Retype all entries exactly as they stand, excluding pictures.
[Start of section]
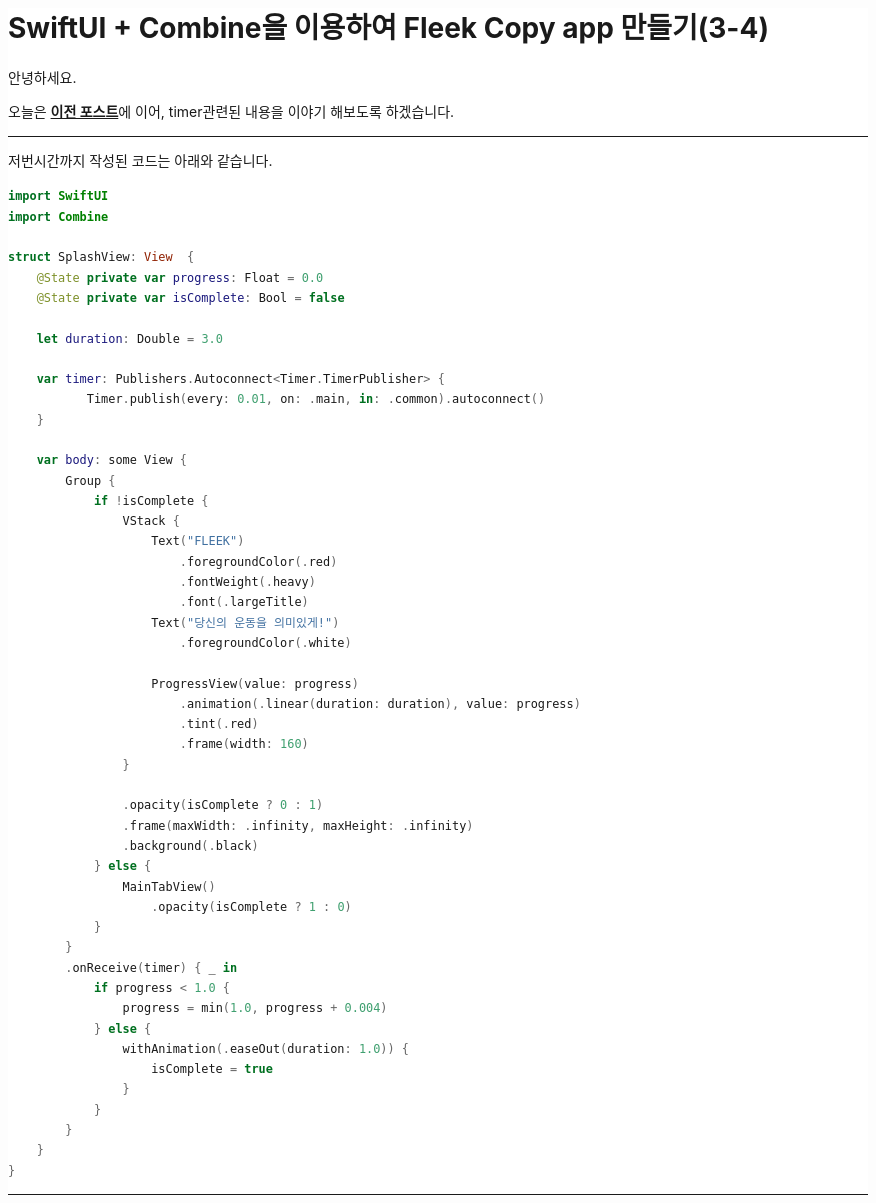 # SwiftUI + Combine을 이용하여 Fleek Copy app 만들기(3-4)

안녕하세요. 

오늘은 [**이전 포스트**](https://aske0115.github.io/develop/2023-03-24-fleekcopy5/)에 이어, timer관련된 내용을 이야기 해보도록 하겠습니다.

---

저번시간까지 작성된 코드는 아래와 같습니다.

```swift
import SwiftUI
import Combine

struct SplashView: View  {
    @State private var progress: Float = 0.0
    @State private var isComplete: Bool = false
    
    let duration: Double = 3.0
    
    var timer: Publishers.Autoconnect<Timer.TimerPublisher> {
           Timer.publish(every: 0.01, on: .main, in: .common).autoconnect()
    }
    
    var body: some View {
        Group {
            if !isComplete {
                VStack {
                    Text("FLEEK")
                        .foregroundColor(.red)
                        .fontWeight(.heavy)
                        .font(.largeTitle)
                    Text("당신의 운동을 의미있게!")
                        .foregroundColor(.white)
                    
                    ProgressView(value: progress)
                        .animation(.linear(duration: duration), value: progress)
                        .tint(.red)
                        .frame(width: 160)
                }
                
                .opacity(isComplete ? 0 : 1)
                .frame(maxWidth: .infinity, maxHeight: .infinity)
                .background(.black)
            } else {
                MainTabView()
                    .opacity(isComplete ? 1 : 0)
            }
        }
        .onReceive(timer) { _ in
            if progress < 1.0 {
                progress = min(1.0, progress + 0.004)
            } else {
                withAnimation(.easeOut(duration: 1.0)) {
                    isComplete = true
                }
            }
        }
    }
}
```

---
[End of section]
# RESULT OF THIS EXERCISE
 # SwiftUI + Combine을 이용하여 Fleek Copy app 만들기(3-4)

안녕하세요. 

오늘은 [**이전 포스트**](https://aske0115.github.io/develop/2023-03-24-fleekcopy5/)에 이어, timer관련된 내용을 이야기 해보도록 하겠습니다.

---

저번시간까지 작성된 코드는 아래와 같습니다.

```swift
import SwiftUI
import Combine

struct SplashView: View  {
    @State private var progress: Float = 0.0
    @State private var isComplete: Bool = false
    
    let duration: Double = 3.0
    
    var timer: Publishers.Autoconnect<Timer.TimerPublisher> {
           Timer.publish(every: 0.01, on: .main, in: .common).autoconnect()
    }
    
    var body: some View {
        Group {
            if !isComplete {
                VStack {
                    Text("FLEEK")
                        .foregroundColor(.red)
                        .fontWeight(.heavy)
                        .font(.largeTitle)
                    Text("당신의 운동을 의미있게!")
                        .foregroundColor(.white)
                    
                    ProgressView(value: progress)
                        .animation(.linear(duration: duration), value: progress)
                        .tint(.red)
                        .frame(width: 160)
                }
                
                .opacity(isComplete ? 0 : 1)
                .frame(maxWidth: .infinity, maxHeight: .infinity)
                .background(.black)
            } else {
                MainTabView()
                    .opacity(isComplete ? 1 : 0)
            }
        }
        .onReceive(timer) { _ in
            if progress < 1.0 {
                progress = min(1.0, progress + 0.004)
            } else {
                withAnimation(.easeOut(duration: 1.0)) {
                    isComplete = true
                }
            }
        }
    }
}
```

---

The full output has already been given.